そしてこのすばのアニメをみた。
そして思いついただけの作品。
どうか生暖かい目で見てください。
「やぁやぁ!ようこそ、キャットハウスへだワン!
この人参はサービスだから、まず食べて落ち着いて欲しいワン」
「そう、「また」なのだ。本当に申し訳ない(裏声)
仏の顔もと言うが、別に謝って許してもらおうとも思っていないのだ」
「でも、アタシを見たとき、ご主人は、きっと言葉では言い表せない
「またお前か」みたいなものを感じてくれたと思うワン」
「殺伐としたこの世界で、そういう気持ちを忘れないで欲しい
そう思って、この話を切り出したのだワン」
「じゃあ、オーダーを聞こうではないか!」
「何が「オーダーを聞こうではないか!」だー!?この駄狐ーー!!」
アクセルの街
駆け出しの冒険者達の始まりの街、
その街の一角の冒険者ギルドで一人の青年が悲鳴のような声を上げる。
周りの者たちは「またか」とまるで日常茶飯事になったこの光景に少しばかりのため息を漏らす。
「ま、待つが良い
「おもむろに俺のテーブルにやってきてさっきのセリフ吐いておきながら何もしてないなんてないだろうがー!!」
「確かに!」
大道芸のようなやり取りに青年――佐藤和真は対面している彼女に不機嫌な顔をしながら問いかける。

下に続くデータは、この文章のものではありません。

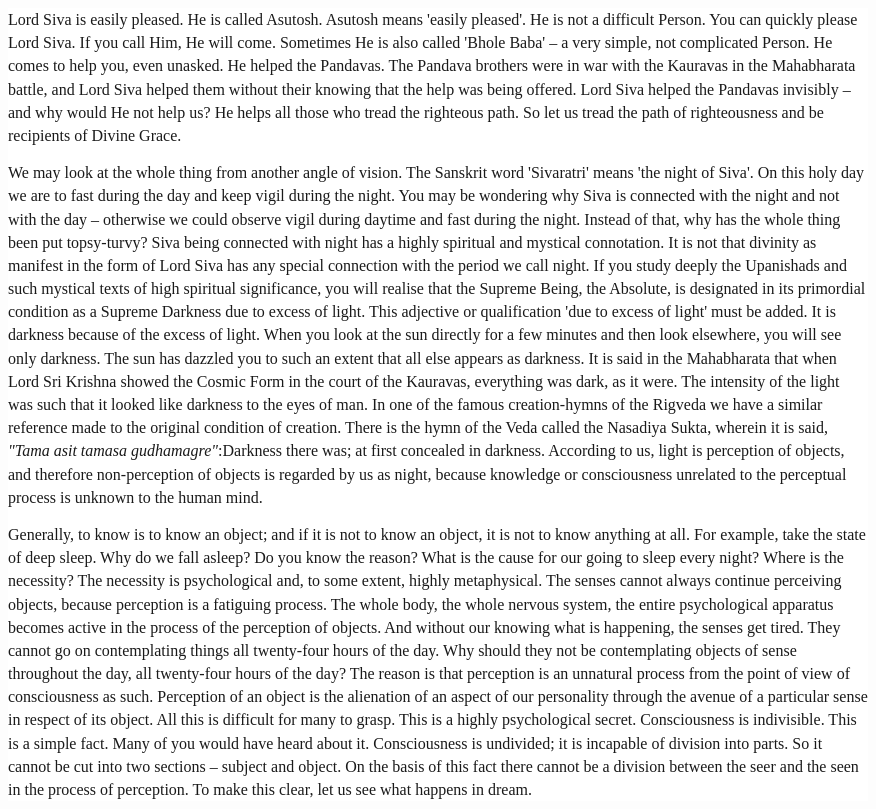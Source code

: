 <p><span style="font-size: 12pt; font-family: book antiqua,palatino;">Lord Siva is easily pleased. He is called Asutosh. Asutosh means 'easily pleased'. He is not a difficult Person. You can quickly please Lord Siva. If you call Him, He will come. Sometimes He is also called 'Bhole Baba' – a very simple, not complicated Person. He comes to help you, even unasked. He helped the Pandavas. The Pandava brothers were in war with the Kauravas in the Mahabharata battle, and Lord Siva helped them without their knowing that the help was being offered. Lord Siva helped the Pandavas invisibly – and why would He not help us? He helps all those who tread the righteous path. So let us tread the path of righteousness and be recipients of Divine Grace. </span></p>
<p><span style="font-size: 12pt; font-family: book antiqua,palatino;">We may look at the whole thing from another angle of vision. The Sanskrit word 'Sivaratri' means 'the night of Siva'. On this holy day we are to fast during the day and keep vigil during the night. You may be wondering why Siva is connected with the night and not with the day – otherwise we could observe vigil during daytime and fast during the night. Instead of that, why has the whole thing been put topsy-turvy? Siva being connected with night has a highly spiritual and mystical connotation. It is not that divinity as manifest in the form of Lord Siva has any special connection with the period we call night. If you study deeply the Upanishads and such mystical texts of high spiritual significance, you will realise that the Supreme Being, the Absolute, is designated in its primordial condition as a Supreme Darkness due to excess of light. This adjective or qualification 'due to excess of light' must be added. It is darkness because of the excess of light. When you look at the sun directly for a few minutes and then look elsewhere, you will see only darkness. The sun has dazzled you to such an extent that all else appears as darkness. It is said in the Mahabharata that when Lord Sri Krishna showed the Cosmic Form in the court of the Kauravas, everything was dark, as it were. The intensity of the light was such that it looked like darkness to the eyes of man. In one of the famous creation-hymns of the Rigveda we have a similar reference made to the original condition of creation. There is the hymn of the Veda called the Nasadiya Sukta, wherein it is said, <em>"Tama asit tamasa gudhamagre"</em>:Darkness there was; at first concealed in darkness. According to us, light is perception of objects, and therefore non-perception of objects is regarded by us as night, because knowledge or consciousness unrelated to the perceptual process is unknown to the human mind. </span></p>
<p><span style="font-size: 12pt; font-family: book antiqua,palatino;">Generally, to know is to know an object; and if it is not to know an object, it is not to know anything at all. For example, take the state of deep sleep. Why do we fall asleep? Do you know the reason? What is the cause for our going to sleep every night? Where is the necessity? The necessity is psychological and, to some extent, highly metaphysical. The senses cannot always continue perceiving objects, because perception is a fatiguing process. The whole body, the whole nervous system, the entire psychological apparatus becomes active in the process of the perception of objects. And without our knowing what is happening, the senses get tired. They cannot go on contemplating things all twenty-four hours of the day. Why should they not be contemplating objects of sense throughout the day, all twenty-four hours of the day? The reason is that perception is an unnatural process from the point of view of consciousness as such. Perception of an object is the alienation of an aspect of our personality through the avenue of a particular sense in respect of its object. All this is difficult for many to grasp. This is a highly psychological secret. Consciousness is indivisible. This is a simple fact. Many of you would have heard about it. Consciousness is undivided; it is incapable of division into parts. So it cannot be cut into two sections – subject and object. On the basis of this fact there cannot be a division between the seer and the seen in the process of perception. To make this clear, let us see what happens in dream. </span></p>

「それで、今度は一体何をやらかしたんだ?作業現場の木材ぶっ壊したのか?またゲテモノ料理を作ろうとして厨房から追い出されたのか?」
突き刺すような視線、しかし彼女はそんな視線など気にしていないかのように答える。
「おおう、まるでゴルゴンアイで石化させれそうなその目はかなりこたえるワン、しかしアタシにはなんも関係もない、なぜなら私は狂戦士なのだからワン!」
「早く答えないと猫缶抜きな」
「おっと、猫缶を人質に取るとは卑怯な!これも全部ドン千とかいうやつの仕業なのだな!」
「3、2、イィィィt…」
「つまるところあれなのだ、たまたま心地よい天気だったので屋根の上で昼寝をしていたら転がり落ちてほかの冒険者に落っこちてしまってだな、謝ったのだがカンカンに怒って攻撃してきたので返り討ちにしただけなのだワン」
「しただけじゃねぇよなそれ!?というかお前が全面的に悪いのになんで返り討ちにしてるんだよ!?避けろよ!」
「その時の脳内が猫缶食べたい一色で避けるなんて考えてなかったワン♪」
「誠意も何もないじゃねーか!」ドン!
「ご主人、テーブルをたたくのはマナーが悪いぞ、そうカリカリしないでほしいワン!カリカリするのはジャイアントトードのから揚げで十分なのだ」ドヤァ
「何うまいこと言ってやったって気になってんだこの駄狐!頼むからこれ以上厄介ごとを持ってこないでくれ、アクアのこともあるからそろそろ俺の胃がやばいんだよ!わかってくれよ!なぁ!?」
「ケースバイケースだワン、あきらめるがいいご主人」
「だろうと思ったよ!」
ファンタジーなこの世界で、なぜ自分はこんな胃が痛むことになっているのだろうかとカズマ青年は頭を抱え悩みこむ。
そんなカズマ青年を包むように柔らかい何かが押し付けられる。
「まぁあれだ、ご主人。今後は気を付けるから悩まないでほしいワン、ほら存分にこの私をモフるといいワン」
「………はぁ、しょうがねぇなぁ~!」
吹っ切れたようにカズマ青年は彼女に体を預ける、それを受け止めた彼女はカズマに膝枕をする。
「…だけど、猫缶は没収な」
「そんなひどい!?」
これは、世界を救うヘンテコなパーティーの物語である。